- [Problem description] Which lines of the data below hold "type"? Copy each of them.

Plain-text document sources
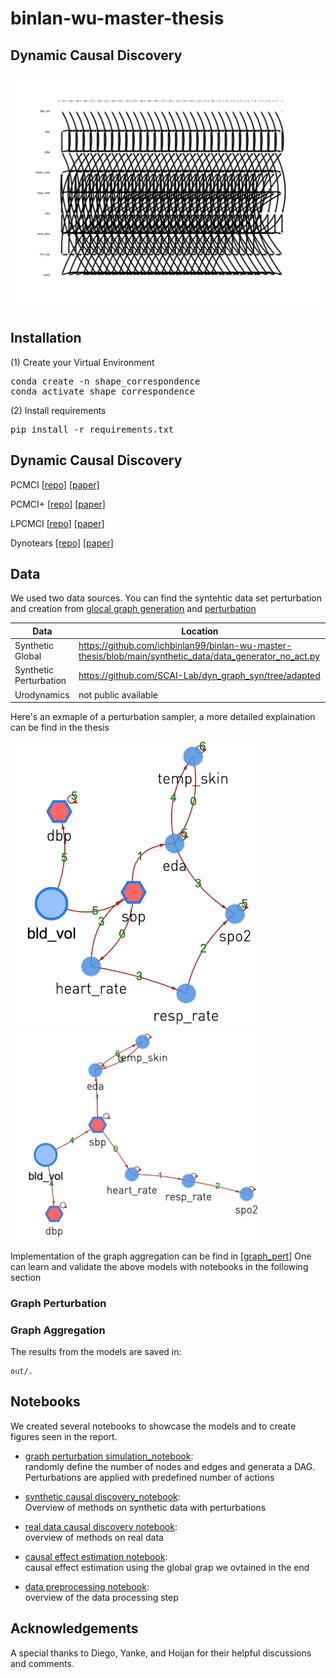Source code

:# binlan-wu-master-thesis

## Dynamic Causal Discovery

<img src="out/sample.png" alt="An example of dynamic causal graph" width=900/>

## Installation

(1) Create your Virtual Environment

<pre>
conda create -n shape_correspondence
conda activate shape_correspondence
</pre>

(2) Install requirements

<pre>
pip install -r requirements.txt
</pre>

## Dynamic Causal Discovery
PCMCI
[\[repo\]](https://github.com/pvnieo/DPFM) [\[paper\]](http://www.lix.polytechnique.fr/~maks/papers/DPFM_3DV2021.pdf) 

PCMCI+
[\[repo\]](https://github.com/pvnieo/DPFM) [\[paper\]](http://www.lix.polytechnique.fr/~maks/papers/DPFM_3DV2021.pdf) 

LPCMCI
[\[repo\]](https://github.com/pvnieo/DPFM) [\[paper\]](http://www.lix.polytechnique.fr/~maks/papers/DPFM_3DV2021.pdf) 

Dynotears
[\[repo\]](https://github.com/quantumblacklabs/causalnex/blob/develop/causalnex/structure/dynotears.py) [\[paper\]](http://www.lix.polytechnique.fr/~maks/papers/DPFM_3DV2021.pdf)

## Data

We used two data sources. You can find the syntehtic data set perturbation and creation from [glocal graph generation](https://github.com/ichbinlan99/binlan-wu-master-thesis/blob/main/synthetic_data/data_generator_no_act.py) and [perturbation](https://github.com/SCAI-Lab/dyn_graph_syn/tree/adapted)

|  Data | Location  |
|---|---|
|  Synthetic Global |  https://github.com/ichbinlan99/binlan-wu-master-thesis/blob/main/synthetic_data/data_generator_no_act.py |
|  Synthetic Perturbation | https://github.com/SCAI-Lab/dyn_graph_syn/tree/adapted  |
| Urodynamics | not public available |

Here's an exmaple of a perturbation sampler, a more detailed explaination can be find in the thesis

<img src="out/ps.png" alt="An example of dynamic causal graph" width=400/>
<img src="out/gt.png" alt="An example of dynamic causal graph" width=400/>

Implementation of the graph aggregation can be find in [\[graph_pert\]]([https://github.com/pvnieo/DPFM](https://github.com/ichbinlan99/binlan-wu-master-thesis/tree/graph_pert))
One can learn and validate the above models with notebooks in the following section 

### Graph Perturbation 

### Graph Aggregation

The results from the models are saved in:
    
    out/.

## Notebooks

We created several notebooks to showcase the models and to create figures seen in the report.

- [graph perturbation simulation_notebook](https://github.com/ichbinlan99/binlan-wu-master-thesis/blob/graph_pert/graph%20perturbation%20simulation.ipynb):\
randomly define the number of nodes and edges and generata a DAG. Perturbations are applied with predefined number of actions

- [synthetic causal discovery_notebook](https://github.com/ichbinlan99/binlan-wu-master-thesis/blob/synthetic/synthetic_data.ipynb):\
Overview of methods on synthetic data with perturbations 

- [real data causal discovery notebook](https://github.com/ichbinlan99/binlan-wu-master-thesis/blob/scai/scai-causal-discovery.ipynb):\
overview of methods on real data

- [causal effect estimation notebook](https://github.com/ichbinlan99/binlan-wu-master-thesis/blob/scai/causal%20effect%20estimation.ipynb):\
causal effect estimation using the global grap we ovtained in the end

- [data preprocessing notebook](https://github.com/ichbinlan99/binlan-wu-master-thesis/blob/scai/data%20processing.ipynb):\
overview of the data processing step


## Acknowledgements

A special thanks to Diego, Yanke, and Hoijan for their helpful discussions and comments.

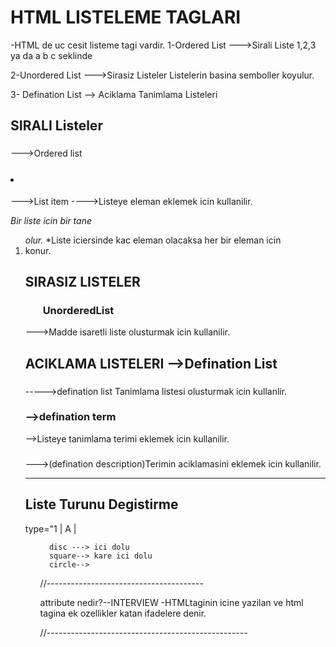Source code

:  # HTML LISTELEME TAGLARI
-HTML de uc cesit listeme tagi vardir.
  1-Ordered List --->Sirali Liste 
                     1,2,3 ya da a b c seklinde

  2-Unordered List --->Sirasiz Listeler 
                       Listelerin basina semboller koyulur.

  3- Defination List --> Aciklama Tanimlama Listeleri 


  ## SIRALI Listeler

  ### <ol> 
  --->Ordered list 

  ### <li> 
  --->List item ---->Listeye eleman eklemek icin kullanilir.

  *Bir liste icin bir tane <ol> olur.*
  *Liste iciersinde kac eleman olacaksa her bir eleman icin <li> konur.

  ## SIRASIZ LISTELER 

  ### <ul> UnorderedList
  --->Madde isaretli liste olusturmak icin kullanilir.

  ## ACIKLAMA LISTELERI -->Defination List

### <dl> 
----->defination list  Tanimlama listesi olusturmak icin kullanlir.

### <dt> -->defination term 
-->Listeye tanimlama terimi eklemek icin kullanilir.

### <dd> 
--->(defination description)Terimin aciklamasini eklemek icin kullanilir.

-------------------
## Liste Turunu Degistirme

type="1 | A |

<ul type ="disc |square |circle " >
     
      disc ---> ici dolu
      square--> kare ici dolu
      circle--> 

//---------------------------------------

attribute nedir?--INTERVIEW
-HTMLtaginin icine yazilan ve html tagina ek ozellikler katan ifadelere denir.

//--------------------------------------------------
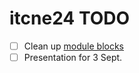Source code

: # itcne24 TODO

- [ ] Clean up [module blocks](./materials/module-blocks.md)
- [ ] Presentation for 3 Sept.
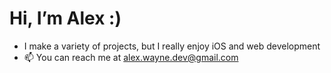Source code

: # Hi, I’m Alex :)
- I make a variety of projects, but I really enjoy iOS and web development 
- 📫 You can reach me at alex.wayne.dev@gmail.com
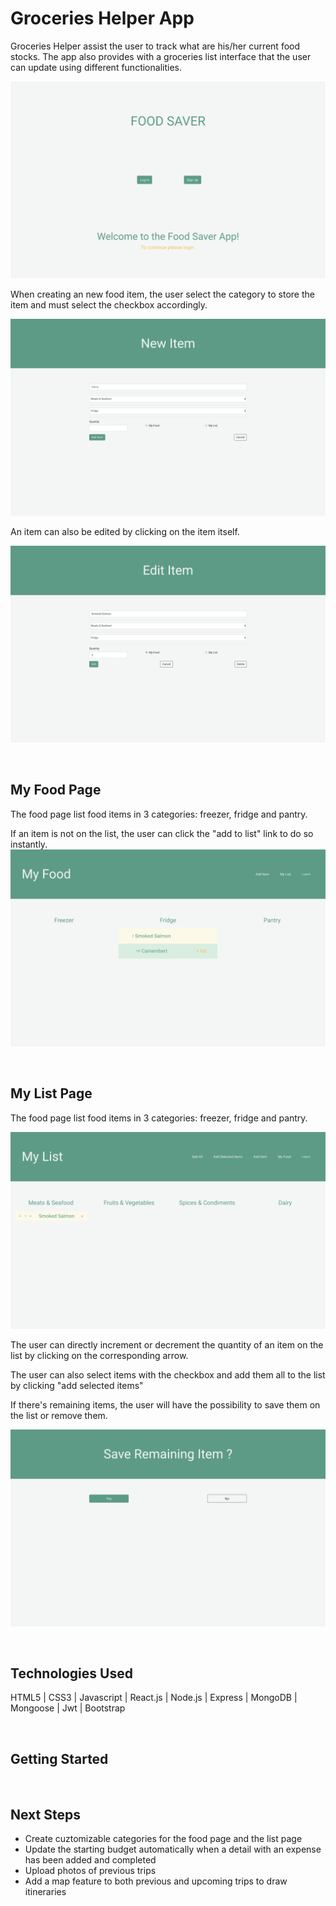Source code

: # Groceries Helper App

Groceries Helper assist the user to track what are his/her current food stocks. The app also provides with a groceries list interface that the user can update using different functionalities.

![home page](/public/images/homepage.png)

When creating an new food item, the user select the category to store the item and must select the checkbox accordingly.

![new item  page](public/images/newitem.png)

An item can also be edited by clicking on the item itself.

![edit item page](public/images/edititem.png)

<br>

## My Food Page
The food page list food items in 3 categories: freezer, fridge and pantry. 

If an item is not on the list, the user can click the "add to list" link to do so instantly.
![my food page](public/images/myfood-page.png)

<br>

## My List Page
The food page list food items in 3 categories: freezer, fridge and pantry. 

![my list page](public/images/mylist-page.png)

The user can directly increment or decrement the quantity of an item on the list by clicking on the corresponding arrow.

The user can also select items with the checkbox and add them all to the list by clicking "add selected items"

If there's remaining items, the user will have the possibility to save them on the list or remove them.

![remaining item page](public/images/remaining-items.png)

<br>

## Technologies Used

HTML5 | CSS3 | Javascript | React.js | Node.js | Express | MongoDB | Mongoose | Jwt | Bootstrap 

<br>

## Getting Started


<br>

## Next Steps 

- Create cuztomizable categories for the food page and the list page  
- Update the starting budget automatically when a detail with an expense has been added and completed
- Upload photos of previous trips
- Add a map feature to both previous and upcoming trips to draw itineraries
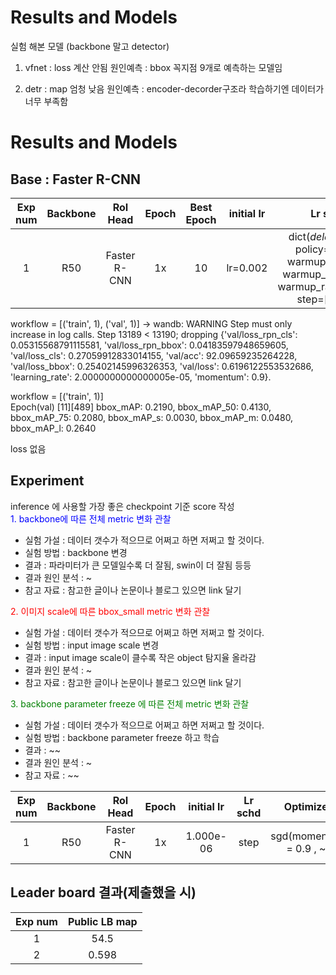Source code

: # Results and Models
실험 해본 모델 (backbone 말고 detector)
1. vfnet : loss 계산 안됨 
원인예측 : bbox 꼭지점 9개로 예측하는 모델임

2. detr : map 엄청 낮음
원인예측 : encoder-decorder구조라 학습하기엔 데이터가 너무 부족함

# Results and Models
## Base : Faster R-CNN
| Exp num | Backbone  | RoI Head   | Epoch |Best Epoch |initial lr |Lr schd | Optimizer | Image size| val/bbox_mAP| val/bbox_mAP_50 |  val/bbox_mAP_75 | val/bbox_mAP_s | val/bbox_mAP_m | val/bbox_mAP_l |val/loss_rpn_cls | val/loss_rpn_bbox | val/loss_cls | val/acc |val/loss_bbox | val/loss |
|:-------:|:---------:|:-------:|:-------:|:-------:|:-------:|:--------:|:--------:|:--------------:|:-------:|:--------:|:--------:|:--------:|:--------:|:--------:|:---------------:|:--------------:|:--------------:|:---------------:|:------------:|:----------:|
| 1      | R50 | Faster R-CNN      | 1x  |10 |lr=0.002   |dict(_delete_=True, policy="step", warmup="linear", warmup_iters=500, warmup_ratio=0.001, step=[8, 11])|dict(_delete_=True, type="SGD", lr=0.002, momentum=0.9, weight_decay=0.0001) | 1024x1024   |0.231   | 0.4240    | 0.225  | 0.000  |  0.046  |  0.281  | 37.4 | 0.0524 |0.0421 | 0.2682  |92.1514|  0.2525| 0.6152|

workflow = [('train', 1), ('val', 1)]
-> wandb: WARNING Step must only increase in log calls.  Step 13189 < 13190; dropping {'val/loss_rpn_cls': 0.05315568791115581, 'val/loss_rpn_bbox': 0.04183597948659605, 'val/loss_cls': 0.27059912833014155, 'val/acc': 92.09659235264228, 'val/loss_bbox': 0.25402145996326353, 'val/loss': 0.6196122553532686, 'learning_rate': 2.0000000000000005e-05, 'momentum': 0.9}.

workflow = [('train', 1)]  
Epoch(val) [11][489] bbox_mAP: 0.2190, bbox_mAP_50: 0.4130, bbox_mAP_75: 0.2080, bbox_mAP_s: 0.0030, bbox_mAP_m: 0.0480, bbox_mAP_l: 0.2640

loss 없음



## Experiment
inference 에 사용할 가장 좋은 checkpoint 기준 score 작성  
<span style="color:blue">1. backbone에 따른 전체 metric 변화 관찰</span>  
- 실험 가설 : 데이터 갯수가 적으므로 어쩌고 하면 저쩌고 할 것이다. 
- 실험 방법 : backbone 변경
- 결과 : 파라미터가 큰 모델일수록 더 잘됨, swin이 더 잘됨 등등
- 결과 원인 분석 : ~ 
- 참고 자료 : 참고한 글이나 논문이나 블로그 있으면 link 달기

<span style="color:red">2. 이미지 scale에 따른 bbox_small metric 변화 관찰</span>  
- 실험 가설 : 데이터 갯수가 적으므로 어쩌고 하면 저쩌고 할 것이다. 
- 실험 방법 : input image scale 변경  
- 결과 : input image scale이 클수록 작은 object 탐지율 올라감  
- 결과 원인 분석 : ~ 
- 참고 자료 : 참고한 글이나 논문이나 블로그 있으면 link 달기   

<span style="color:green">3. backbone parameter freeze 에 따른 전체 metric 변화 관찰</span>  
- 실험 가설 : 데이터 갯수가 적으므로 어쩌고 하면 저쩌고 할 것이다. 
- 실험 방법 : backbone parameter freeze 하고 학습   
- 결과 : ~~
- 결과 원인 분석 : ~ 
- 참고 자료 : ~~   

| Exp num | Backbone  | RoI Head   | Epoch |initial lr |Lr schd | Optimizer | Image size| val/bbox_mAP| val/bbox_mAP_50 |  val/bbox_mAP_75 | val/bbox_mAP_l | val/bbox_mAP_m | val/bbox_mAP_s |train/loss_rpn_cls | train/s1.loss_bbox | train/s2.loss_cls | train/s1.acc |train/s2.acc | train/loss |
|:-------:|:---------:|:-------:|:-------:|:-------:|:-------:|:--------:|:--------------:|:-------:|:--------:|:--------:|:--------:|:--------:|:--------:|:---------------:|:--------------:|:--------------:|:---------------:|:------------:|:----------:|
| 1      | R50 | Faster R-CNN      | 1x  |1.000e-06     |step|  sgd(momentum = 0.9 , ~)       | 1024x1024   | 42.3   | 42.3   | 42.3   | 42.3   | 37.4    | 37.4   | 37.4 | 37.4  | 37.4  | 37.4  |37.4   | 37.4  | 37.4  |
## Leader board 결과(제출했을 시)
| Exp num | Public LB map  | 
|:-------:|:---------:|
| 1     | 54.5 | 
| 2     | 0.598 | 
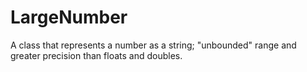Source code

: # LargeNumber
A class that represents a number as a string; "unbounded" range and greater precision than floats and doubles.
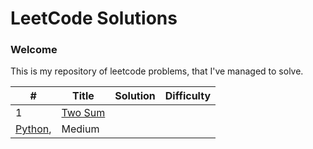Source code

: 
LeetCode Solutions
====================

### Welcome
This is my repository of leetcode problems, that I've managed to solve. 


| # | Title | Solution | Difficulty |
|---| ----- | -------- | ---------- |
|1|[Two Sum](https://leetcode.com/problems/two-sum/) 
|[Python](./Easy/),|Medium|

- [Exercise result]
type="1 | A |
<ul type ="disc |square |circle " >
| 1      | R50 | Faster R-CNN      | 1x  |10 |lr=0.002   |dict(_delete_=True, policy="step", warmup="linear", warmup_iters=500, warmup_ratio=0.001, step=[8, 11])|dict(_delete_=True, type="SGD", lr=0.002, momentum=0.9, weight_decay=0.0001) | 1024x1024   |0.231   | 0.4240    | 0.225  | 0.000  |  0.046  |  0.281  | 37.4 | 0.0524 |0.0421 | 0.2682  |92.1514|  0.2525| 0.6152|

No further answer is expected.